What Pichai Didn’t Address
Pichai’s interview was notable for what it left out. He didn’t discuss how publishers will be compensated when their content is consumed by agents without generating traffic. He didn’t address how advertising works in an agentic model where users don’t see search results pages. He didn’t explain how smaller businesses, the ones that don’t have the brand recognition to be known to AI agents, will get discovered in a world without clickable results.
These are not minor gaps. Google’s advertising business generated over $113 billion in a single quarter in late last year. That business depends on users seeing and clicking ads in search results. An agentic model that executes tasks without showing results pages disrupts the revenue model that funds everything Google does.
Pichai did say that commercial information will still have value, and that AI will help figure out the best way to integrate it. But the specifics remain undefined. For businesses that depend on organic search traffic for revenue, the absence of a clear answer about how discovery and monetization work in an agentic model is the most important thing Pichai didn’t say.
The Timeline Question
How quickly this transition happens is the most practical question for anyone making SEO and content investments today.
Pichai’s comments suggest the transition is already underway. AI Overviews are live globally. AI Mode is available as a separate tab for users who want the more advanced experience, with successful features migrating to the main search page over time. The underlying models are improving on a curve steep enough that Pichai said thinking more than a year ahead is less productive than just riding the current trajectory.

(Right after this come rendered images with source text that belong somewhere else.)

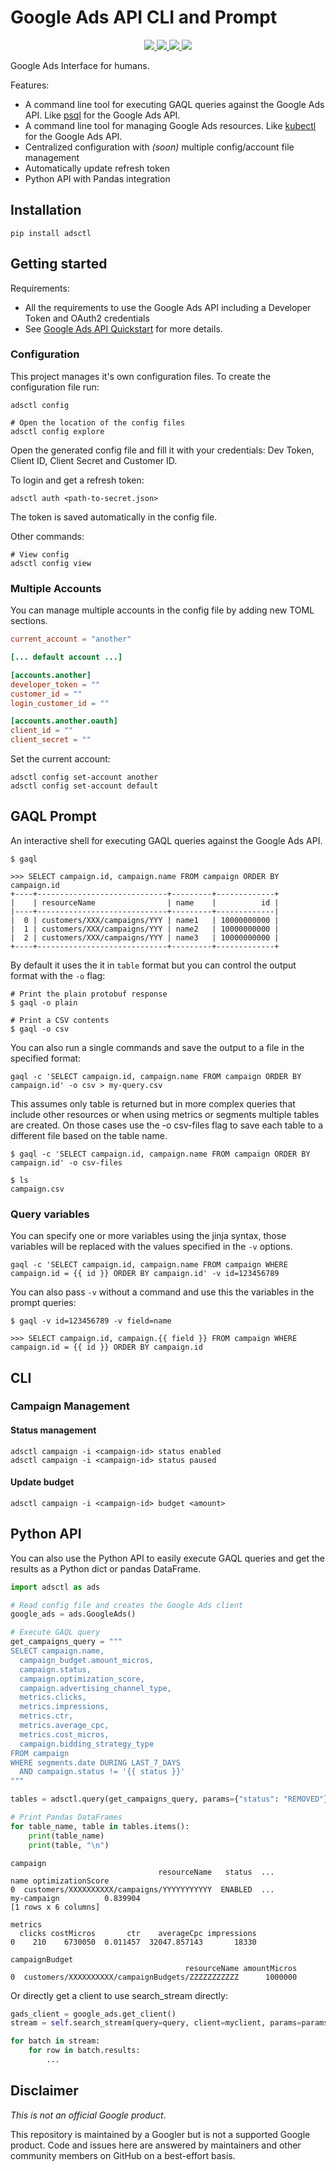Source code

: # Google Ads API CLI and Prompt

<p align="center">
    <a href="https://pypi.org/project/adsctl/">
        <img src="https://img.shields.io/pypi/v/adsctl.svg">
    </a>
    <a href="https://pypi.org/project/mkdocs-jupyter">
        <img src="https://img.shields.io/pypi/pyversions/adsctl.svg">
    </a>
    <a href="https://github.com/danielfrg/adsctl/actions/workflows/test.yml">
        <img src="https://github.com/danielfrg/adsctl/workflows/test/badge.svg">
    </a>
    </a>
    <a href="https://github.com/danielfrg/adsctl/blob/main/LICENSE.txt">
        <img src="https://img.shields.io/:license-Apache%202-blue.svg">
    </a>
</p>

Google Ads Interface for humans.

Features:

- A command line tool for executing GAQL queries against the Google Ads API.
  Like [psql](https://www.postgresql.org/docs/current/app-psql.html) for the Google Ads API.
- A command line tool for managing Google Ads resources.
  Like [kubectl](https://kubernetes.io/docs/reference/kubectl/) for the Google Ads API.
- Centralized configuration with _(soon)_ multiple config/account file management
- Automatically update refresh token
- Python API with Pandas integration

## Installation

```shell
pip install adsctl
```

## Getting started

Requirements:

- All the requirements to use the Google Ads API including a Developer Token and OAuth2 credentials
- See [Google Ads API Quickstart](https://developers.google.com/google-ads/api/docs/first-call/overview) for more details.

### Configuration

This project manages it's own configuration files.
To create the configuration file run:

```shell
adsctl config

# Open the location of the config files
adsctl config explore
```

Open the generated config file and fill it with your credentials:
Dev Token, Client ID, Client Secret and Customer ID.

To login and get a refresh token:

```shell
adsctl auth <path-to-secret.json>
```

The token is saved automatically in the config file.

Other commands:

```shell
# View config
adsctl config view
```

### Multiple Accounts

You can manage multiple accounts in the config file by adding new TOML sections.

```toml
current_account = "another"

[... default account ...]

[accounts.another]
developer_token = ""
customer_id = ""
login_customer_id = ""

[accounts.another.oauth]
client_id = ""
client_secret = ""
```

Set the current account:

```shell
adsctl config set-account another
adsctl config set-account default
```

## GAQL Prompt

An interactive shell for executing GAQL queries against the Google Ads API.

```shell
$ gaql

>>> SELECT campaign.id, campaign.name FROM campaign ORDER BY campaign.id
+----+-----------------------------+---------+-------------+
|    | resourceName                | name    |          id |
|----+-----------------------------+---------+-------------|
|  0 | customers/XXX/campaigns/YYY | name1   | 10000000000 |
|  1 | customers/XXX/campaigns/YYY | name2   | 10000000000 |
|  2 | customers/XXX/campaigns/YYY | name3   | 10000000000 |
+----+-----------------------------+---------+-------------+
```

By default it uses the it in `table` format but you can control the output
format with the `-o` flag:

```shell
# Print the plain protobuf response
$ gaql -o plain

# Print a CSV contents
$ gaql -o csv
```

You can also run a single commands and save the output to a file in the specified format:

```shell
gaql -c 'SELECT campaign.id, campaign.name FROM campaign ORDER BY campaign.id' -o csv > my-query.csv
```

This assumes only table is returned but in more complex queries that include other
resources or when using metrics or segments multiple tables are created.
On those cases use the -o csv-files flag to save each table to a different file
based on the table name.

```shell
$ gaql -c 'SELECT campaign.id, campaign.name FROM campaign ORDER BY campaign.id' -o csv-files

$ ls
campaign.csv
```

### Query variables

You can specify one or more variables using the jinja syntax, those
variables will be replaced with the values specified in the `-v` options.

```shell
gaql -c 'SELECT campaign.id, campaign.name FROM campaign WHERE campaign.id = {{ id }} ORDER BY campaign.id' -v id=123456789
```

You can also pass `-v` without a command and use this the variables in the prompt
queries:

```shell
$ gaql -v id=123456789 -v field=name

>>> SELECT campaign.id, campaign.{{ field }} FROM campaign WHERE campaign.id = {{ id }} ORDER BY campaign.id
```

## CLI

### Campaign Management

#### Status management

```shell
adsctl campaign -i <campaign-id> status enabled
adsctl campaign -i <campaign-id> status paused
```

#### Update budget

```shell
adsctl campaign -i <campaign-id> budget <amount>
```

## Python API

You can also use the Python API to easily execute GAQL queries
and get the results as a Python dict or pandas DataFrame.

```python
import adsctl as ads

# Read config file and creates the Google Ads client
google_ads = ads.GoogleAds()

# Execute GAQL query
get_campaigns_query = """
SELECT campaign.name,
  campaign_budget.amount_micros,
  campaign.status,
  campaign.optimization_score,
  campaign.advertising_channel_type,
  metrics.clicks,
  metrics.impressions,
  metrics.ctr,
  metrics.average_cpc,
  metrics.cost_micros,
  campaign.bidding_strategy_type
FROM campaign
WHERE segments.date DURING LAST_7_DAYS
  AND campaign.status != '{{ status }}'
"""

tables = adsctl.query(get_campaigns_query, params={"status": "REMOVED"}})

# Print Pandas DataFrames
for table_name, table in tables.items():
    print(table_name)
    print(table, "\n")
```

```plain
campaign
                                 resourceName   status  ...                      name optimizationScore
0  customers/XXXXXXXXXX/campaigns/YYYYYYYYYYY  ENABLED  ...               my-campaign          0.839904
[1 rows x 6 columns]

metrics
  clicks costMicros       ctr    averageCpc impressions
0    210    6730050  0.011457  32047.857143       18330

campaignBudget
                                       resourceName amountMicros
0  customers/XXXXXXXXXX/campaignBudgets/ZZZZZZZZZZZ      1000000
```

Or directly get a client to use search_stream directly:

```python
gads_client = google_ads.get_client()
stream = self.search_stream(query=query, client=myclient, params=params)

for batch in stream:
    for row in batch.results:
        ...
```

## Disclaimer

_This is not an official Google product_.

This repository is maintained by a Googler but is not a supported Google product.
Code and issues here are answered by maintainers and other community members on GitHub on a best-effort basis.
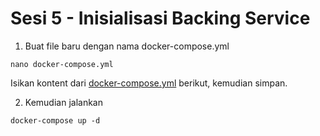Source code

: # Sesi 5 - Inisialisasi Backing Service


1. Buat file baru dengan nama docker-compose.yml
```
nano docker-compose.yml
```
Isikan kontent dari [docker-compose.yml](https://raw.githubusercontent.com/agung3wi/panduan-kelasdevops/master/sesi%205/3.%20inisialisasi%20backing%20service/docker-compose.yml) berikut, kemudian simpan.

2. Kemudian jalankan
```
docker-compose up -d
```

At the same time, Pichai acknowledged that the full agentic vision is not here yet. He referenced 2027 as a potential inflection point for non-engineering use cases. The infrastructure constraints are real. Google is spending $175 to $185 billion in capital expenditures in 2026 and still can’t build fast enough because memory chips, wafer capacity, and power infrastructure are the binding constraints, not money.
That means there’s a window, but the window has a visible end. The traditional search model isn’t going to disappear in the next twelve months, but the signals about where it’s heading are no longer ambiguous. The CEO of Google described the future of search as a task execution system and didn’t mention websites. That’s about as clear a signal as you can get.
What to Do With This Information
The practical response is not to abandon SEO or stop building links. The foundational work of earning authority, building brand recognition, and establishing topical relevance across the web is the same work that positions a brand for visibility in an agentic search environment.
The adjustment is in how you measure success and where you direct effort. Traffic from organic search will likely decline over time as agentic features absorb more query types. But brand mentions in AI generated outputs, entity recognition across AI systems, and the authority signals that come from appearing on respected third party sites will become more important, not less.
Building a strong backlink profile through quality editorial placements is still valuable, and may become more valuable, because those placements contribute to the entity recognition that determines whether an agent includes your brand when executing a task. The measurement just needs to expand beyond rankings and traffic to include brand visibility in AI outputs.
Pichai gave a one-year planning horizon as the most productive timeframe for decision-making. That’s a reasonable framework. Invest in the foundational work that serves both the current search model and the emerging agentic model, and reassess as the product evolves. The worst position to be in is having built nothing that AI systems recognize when the transition completes.